> _About this task_
In the records that follow, show each line where the word "numbers" is present.

* * *

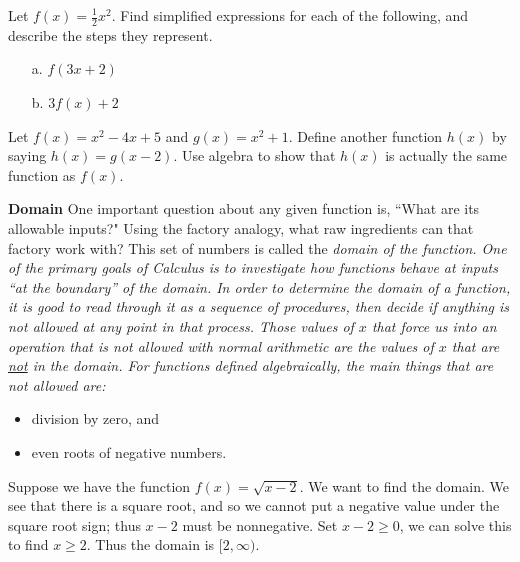 \begin{question} Let $f(x) = \frac12 x^2$.  Find simplified expressions for each of the following, and describe the steps they represent.

\begin{enumerate}
    \item[a.] $f(3x+2)$
    \item[b.] $3f(x) + 2$
\end{enumerate}
\end{question}



\begin{question} Let $f(x) = x^2-4x+5$ and $g(x) = x^2+1$. Define another function $h(x)$ by saying $h(x) = g(x-2)$. Use algebra to show that $h(x)$ is actually the same function as $f(x)$.
\end{question}

\par

{\bf Domain} One important question about any given function is, ``What are its allowable inputs?" Using the factory analogy, what raw ingredients can that factory work with? This set of numbers is called the \it{domain }\normalfont of the function. One of the primary goals of Calculus is to investigate how functions behave at inputs ``at the boundary'' of the domain. In order to determine the domain of a function, it is good to read through it as a sequence of procedures, then decide if anything is not allowed at any point in that process. Those values of $x$ that force us into an operation that is not allowed with normal arithmetic are the values of $x$ that are \underline{not} \normalfont in the domain.  For functions defined algebraically, the main things that are not allowed are:
\begin{itemize}
\item division by zero, and
\item even roots of negative numbers.
\end{itemize}


\begin{eg}
Suppose we have the function $f(x) = \sqrt{x-2}$.  We want to find the domain.  We see that there is a square root, and so we cannot put a negative value under the square root sign;  thus $x-2$ must be nonnegative.  Set $x-2 \geq 0$, we can solve this to find $x \geq 2$.  Thus the domain is $[2, \infty)$.  
\end{eg}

* * *

> _Result_
{\bf Domain} One important question about any given function is, ``What are its allowable inputs?" Using the factory analogy, what raw ingredients can that factory work with? This set of numbers is called the \it{domain }\normalfont of the function. One of the primary goals of Calculus is to investigate how functions behave at inputs ``at the boundary'' of the domain. In order to determine the domain of a function, it is good to read through it as a sequence of procedures, then decide if anything is not allowed at any point in that process. Those values of $x$ that force us into an operation that is not allowed with normal arithmetic are the values of $x$ that are \underline{not} \normalfont in the domain.  For functions defined algebraically, the main things that are not allowed are:
\item even roots of negative numbers.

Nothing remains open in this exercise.